I realized that I need to be more confident in my passion. I love what I do. I love to dance. But I am always comparing myself to other dancers and doubting my abilities. I find myself thinking that I can't do the things I know I can do. I know that I am out of shape and have lost some skills and muscle mass since its been so long since I've danced as much as I am now, but I am still good at what I do. I just need to remember that all the time.
I also realized that I've been trying to please my parents and people in general, for too long. I have this tendency to make other people happy before I ever even consider trying to make myself happy. I want to do things for me and to what makes me happy but for some reason I have a hard time putting myself and what I want first. So from now on, that's exactly what I am going to do. Me first. The pleasing my parents thing is another post for another time.

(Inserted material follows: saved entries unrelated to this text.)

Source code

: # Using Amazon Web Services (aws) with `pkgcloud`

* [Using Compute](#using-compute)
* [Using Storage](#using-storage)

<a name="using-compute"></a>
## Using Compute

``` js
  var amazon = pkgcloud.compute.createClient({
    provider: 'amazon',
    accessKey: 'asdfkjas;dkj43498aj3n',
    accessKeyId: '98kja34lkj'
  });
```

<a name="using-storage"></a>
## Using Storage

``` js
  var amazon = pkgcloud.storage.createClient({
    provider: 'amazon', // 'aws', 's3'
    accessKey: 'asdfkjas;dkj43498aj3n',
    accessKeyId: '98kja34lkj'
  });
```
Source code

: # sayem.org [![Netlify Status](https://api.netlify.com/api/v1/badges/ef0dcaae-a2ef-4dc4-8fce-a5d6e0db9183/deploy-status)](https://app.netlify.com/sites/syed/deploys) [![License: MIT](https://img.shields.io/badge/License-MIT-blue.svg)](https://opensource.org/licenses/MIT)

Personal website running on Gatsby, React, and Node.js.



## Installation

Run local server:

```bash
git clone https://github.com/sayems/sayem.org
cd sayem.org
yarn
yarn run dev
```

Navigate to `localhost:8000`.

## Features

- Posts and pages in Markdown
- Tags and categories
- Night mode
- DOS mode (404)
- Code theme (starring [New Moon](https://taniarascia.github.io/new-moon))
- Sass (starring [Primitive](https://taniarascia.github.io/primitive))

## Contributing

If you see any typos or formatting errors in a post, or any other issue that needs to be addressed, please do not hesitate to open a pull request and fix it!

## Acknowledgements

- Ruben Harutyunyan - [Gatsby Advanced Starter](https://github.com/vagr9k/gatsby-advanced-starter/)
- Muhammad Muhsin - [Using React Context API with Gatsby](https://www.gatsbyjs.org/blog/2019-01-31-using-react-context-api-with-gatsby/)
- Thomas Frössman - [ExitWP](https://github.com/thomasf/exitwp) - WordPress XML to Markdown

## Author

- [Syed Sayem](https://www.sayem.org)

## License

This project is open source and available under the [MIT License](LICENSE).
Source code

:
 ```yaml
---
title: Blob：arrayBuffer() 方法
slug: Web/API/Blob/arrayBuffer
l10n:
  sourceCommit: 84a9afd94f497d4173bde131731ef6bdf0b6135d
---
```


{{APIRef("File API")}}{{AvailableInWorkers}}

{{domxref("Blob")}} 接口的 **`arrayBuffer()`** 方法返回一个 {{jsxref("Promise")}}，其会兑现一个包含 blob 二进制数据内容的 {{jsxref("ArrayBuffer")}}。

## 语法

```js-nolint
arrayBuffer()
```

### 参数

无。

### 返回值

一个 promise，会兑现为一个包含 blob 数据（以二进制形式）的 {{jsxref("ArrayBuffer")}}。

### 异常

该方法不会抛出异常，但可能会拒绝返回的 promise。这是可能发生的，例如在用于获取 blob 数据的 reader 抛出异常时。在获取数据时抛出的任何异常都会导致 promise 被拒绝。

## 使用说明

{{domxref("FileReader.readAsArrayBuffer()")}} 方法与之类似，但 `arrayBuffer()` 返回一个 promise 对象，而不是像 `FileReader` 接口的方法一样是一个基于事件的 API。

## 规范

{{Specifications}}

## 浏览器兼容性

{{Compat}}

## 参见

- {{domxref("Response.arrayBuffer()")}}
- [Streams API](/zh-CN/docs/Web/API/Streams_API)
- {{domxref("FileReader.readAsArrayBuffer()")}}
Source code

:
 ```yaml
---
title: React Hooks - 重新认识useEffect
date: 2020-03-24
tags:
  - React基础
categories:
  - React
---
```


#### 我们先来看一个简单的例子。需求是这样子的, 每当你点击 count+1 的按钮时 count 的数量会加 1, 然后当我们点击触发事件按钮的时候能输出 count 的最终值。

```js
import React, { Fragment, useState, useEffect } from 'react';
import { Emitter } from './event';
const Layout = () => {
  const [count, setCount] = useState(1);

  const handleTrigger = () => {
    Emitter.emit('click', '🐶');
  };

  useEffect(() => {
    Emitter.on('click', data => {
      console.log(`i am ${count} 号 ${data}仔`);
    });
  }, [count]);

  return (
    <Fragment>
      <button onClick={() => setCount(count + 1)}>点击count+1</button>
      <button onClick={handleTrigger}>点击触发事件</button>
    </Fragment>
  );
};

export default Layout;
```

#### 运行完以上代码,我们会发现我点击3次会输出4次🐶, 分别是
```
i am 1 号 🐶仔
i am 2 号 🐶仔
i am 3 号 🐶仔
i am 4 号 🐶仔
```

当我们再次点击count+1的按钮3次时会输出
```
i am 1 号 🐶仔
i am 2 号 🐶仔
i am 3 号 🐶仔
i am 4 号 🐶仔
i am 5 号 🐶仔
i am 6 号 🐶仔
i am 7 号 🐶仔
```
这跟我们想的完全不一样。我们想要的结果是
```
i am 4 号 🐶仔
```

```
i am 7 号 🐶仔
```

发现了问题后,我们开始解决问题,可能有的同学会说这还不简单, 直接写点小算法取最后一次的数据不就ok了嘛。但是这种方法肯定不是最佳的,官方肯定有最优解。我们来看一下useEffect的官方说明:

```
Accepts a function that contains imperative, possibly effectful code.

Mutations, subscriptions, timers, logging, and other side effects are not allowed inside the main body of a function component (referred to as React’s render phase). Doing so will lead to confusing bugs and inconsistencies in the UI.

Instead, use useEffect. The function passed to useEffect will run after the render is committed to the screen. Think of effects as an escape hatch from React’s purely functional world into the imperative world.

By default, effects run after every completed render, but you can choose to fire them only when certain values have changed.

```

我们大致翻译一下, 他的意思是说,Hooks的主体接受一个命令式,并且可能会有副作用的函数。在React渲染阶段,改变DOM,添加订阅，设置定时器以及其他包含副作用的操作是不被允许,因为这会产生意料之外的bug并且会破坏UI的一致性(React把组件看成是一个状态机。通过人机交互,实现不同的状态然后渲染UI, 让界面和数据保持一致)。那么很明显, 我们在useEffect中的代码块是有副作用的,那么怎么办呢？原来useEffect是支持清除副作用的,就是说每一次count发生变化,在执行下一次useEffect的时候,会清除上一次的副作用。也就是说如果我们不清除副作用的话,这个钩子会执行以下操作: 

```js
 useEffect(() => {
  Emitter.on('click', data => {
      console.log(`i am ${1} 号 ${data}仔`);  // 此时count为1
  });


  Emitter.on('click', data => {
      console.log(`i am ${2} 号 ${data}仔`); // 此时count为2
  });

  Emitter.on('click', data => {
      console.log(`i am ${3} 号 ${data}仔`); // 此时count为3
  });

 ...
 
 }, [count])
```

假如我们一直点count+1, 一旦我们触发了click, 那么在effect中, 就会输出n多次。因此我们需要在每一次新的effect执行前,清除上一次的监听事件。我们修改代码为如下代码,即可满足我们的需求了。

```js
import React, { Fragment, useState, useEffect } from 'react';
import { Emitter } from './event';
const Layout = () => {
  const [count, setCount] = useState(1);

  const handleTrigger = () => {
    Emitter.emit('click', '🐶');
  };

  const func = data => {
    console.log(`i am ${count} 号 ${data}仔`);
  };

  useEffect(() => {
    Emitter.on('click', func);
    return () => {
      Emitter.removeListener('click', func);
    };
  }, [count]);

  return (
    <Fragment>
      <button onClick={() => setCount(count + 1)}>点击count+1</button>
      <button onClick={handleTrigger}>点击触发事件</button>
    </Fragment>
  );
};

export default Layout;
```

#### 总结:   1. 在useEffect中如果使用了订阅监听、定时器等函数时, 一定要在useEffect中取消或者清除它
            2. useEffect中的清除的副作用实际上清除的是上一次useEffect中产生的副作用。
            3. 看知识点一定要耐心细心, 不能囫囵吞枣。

I spend about 90% of my time alone. That's not an exaggeration. A typical day in the life of me is I get up, go to class, come home, and stay inside until time to do it again the next day. It's rare that I hang out with people outside of those that I normally hang out with. Those people that I normally hang out with are my roommates and they are always gone. And even when I do hang out with friends we don't go anywhere. Which is fine with me. I'm down with Netflix and beer and food on the couch. That's like heaven to me. Okay, back to the being alone for hours on end every day. Its hard. Like really hard. When I'm alone for hours like I usually am, I tend to think about things that I shouldn't think about or stalk my ex on Facebook though I have no desire to speak to him or anything like that. I think about how lonely I get sometimes and all the things I'd rather be doing than going to school, like dancing and traveling the world and going to amazing concerts and meeting cool and interesting people.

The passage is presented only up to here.